Similarly, as in Edgewood Manor, Cincinnati Insurance's proposed substitute plaintiff Welton does not have standing to sue. At the time of the sale, Pinehurst did not transfer to Welton the right to receive the insurance proceeds from Cincinnati Insurance. Rather, Welton has only a contractual right to recover the proceeds from Pinehurst. Cf. Edgewood Manor, 733 F.3d at 771 ("Edgewood Manor apparently has a contractual right to recover from Southland some or all of the proceeds Southland may receive from RSUI[.]") (emphasis in original). The additional facts on which Cincinnati Insurance places so much emphasis -- for example, Welton's de facto authority to accept or reject settlement offers, and Pinehurst's agreement to use a particular consultant -- are irrelevant, just as they were in Edgewood Manor. For example, the Seventh Circuit noted that Edgewood Manor became Southland's "attorney-in-fact" in its negotiations with RSUI, id. at 766, but that fact did not affect the court's determination that Edgewood lacked standing to sue on a replacement-cost claim. See id. at 771-72. Thus, the court agrees with plaintiffs that Welton lacks prudential, if not constitutional, standing under the Edgewood Manor holding, further illustrating why Pinehurst, not Welton, is the real party in interest in this suit.

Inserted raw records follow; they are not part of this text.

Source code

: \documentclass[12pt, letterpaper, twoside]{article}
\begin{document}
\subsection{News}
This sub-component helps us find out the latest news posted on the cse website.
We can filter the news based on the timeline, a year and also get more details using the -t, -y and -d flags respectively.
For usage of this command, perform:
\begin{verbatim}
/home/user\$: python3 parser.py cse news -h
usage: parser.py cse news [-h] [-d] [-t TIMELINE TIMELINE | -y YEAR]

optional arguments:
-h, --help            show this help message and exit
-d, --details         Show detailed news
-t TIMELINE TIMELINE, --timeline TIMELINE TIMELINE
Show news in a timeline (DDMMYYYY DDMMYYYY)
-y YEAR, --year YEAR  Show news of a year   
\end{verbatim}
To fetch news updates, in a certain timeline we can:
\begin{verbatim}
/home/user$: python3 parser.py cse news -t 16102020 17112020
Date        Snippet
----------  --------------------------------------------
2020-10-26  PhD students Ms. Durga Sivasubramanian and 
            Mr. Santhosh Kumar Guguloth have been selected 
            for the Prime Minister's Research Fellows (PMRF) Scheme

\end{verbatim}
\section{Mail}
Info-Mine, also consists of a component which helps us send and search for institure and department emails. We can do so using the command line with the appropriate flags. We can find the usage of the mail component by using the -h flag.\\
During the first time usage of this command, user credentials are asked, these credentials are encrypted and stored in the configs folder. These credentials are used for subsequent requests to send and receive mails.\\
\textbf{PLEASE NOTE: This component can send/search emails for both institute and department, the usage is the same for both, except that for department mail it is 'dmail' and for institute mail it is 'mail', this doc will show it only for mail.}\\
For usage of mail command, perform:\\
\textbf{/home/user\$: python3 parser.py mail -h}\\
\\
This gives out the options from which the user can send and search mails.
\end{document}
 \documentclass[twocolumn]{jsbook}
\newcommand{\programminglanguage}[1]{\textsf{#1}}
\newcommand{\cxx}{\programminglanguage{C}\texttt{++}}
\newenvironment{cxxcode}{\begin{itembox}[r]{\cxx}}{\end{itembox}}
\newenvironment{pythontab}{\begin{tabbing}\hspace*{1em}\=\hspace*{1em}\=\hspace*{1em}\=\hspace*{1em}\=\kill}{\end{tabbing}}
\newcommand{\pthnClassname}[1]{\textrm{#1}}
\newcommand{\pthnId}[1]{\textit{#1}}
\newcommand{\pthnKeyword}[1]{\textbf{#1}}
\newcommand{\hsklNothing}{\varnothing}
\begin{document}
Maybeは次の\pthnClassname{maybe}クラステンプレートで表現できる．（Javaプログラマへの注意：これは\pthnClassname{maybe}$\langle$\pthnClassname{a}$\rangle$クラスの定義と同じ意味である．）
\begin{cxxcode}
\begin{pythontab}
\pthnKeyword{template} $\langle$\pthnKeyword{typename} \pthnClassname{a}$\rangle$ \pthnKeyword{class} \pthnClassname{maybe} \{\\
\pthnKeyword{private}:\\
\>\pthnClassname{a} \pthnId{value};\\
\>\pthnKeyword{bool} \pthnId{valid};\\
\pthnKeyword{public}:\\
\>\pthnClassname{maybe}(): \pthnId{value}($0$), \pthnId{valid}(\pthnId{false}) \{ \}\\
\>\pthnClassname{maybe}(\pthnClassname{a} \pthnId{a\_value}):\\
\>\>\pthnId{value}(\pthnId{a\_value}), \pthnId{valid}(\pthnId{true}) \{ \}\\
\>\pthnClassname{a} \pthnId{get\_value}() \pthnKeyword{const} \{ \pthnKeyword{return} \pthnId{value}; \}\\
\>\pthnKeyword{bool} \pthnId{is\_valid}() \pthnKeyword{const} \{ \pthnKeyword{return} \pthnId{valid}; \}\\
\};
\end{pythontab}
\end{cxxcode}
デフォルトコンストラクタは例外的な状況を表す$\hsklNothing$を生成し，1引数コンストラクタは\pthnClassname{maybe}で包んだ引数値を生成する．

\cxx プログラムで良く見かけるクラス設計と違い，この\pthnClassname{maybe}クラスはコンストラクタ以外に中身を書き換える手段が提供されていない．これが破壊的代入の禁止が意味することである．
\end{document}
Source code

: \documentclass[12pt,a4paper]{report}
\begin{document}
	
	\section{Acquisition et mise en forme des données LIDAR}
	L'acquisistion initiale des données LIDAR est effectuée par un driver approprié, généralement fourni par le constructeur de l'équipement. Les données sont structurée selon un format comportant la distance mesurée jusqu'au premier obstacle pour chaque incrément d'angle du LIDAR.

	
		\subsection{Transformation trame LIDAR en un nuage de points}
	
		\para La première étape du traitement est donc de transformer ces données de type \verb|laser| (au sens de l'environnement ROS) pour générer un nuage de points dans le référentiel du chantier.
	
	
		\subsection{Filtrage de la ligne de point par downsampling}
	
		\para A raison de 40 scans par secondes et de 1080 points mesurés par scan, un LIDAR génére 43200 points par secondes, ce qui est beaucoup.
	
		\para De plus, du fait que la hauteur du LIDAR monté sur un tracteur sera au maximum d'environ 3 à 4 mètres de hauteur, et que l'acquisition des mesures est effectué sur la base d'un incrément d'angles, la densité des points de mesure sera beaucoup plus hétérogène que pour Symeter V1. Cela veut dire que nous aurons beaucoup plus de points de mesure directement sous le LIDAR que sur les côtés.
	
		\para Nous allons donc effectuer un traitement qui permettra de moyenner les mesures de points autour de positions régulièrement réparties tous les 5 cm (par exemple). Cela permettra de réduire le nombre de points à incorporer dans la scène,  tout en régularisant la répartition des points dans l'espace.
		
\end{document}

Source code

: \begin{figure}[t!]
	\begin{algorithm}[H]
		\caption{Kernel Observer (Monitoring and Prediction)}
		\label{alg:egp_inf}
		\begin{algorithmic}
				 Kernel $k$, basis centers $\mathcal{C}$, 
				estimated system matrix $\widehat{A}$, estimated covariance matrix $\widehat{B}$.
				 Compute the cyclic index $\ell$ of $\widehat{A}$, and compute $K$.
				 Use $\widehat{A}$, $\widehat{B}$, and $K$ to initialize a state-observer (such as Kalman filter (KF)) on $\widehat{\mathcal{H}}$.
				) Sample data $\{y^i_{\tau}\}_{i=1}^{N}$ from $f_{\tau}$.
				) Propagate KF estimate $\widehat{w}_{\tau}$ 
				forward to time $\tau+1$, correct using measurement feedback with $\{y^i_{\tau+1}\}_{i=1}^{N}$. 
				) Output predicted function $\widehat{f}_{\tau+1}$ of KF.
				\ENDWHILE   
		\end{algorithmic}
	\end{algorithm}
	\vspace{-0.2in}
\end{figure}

Even if Pinehurst were not initially the real party in interest in this suit, the court would still deny Cincinnati Insurance's motion to substitute parties, because Welton has ratified this suit. Rule 17(a)(3) provides that "[t]he court may not dismiss an action for failure to prosecute in the name of the real party in interest until, after an objection, a reasonable time has been allowed for the real party in interest to ratify, join, or be substituted into the action. After ratification, joinder, or substitution, the action proceeds as if it had been originally commenced by the real party in interest." Here, following Cincinnati Insurance's Motion to Stay Briefing on Summary Judgment, in which it suggested that plaintiffs were not the real parties in interest, the sole General Partner of Welton, Kurtis D. Welton, submitted an affidavit to the court that read in relevant part:
If and to the extent that Welton Family Limited Partnership is deemed a real party in interest in this case:(Kurtis D. Welton Aff. (dkt. #75) ¶ 8.)
a. Welton Family Limited Partnership hereby ratifies this case in its entirety;
b. Welton Family Limited Partnership hereby authorizes the continuation, with the present parties and caption, of this case; and
c. Welton Family Limited Partnership hereby agrees to be bound by any result, including any orders and judgments, in this case.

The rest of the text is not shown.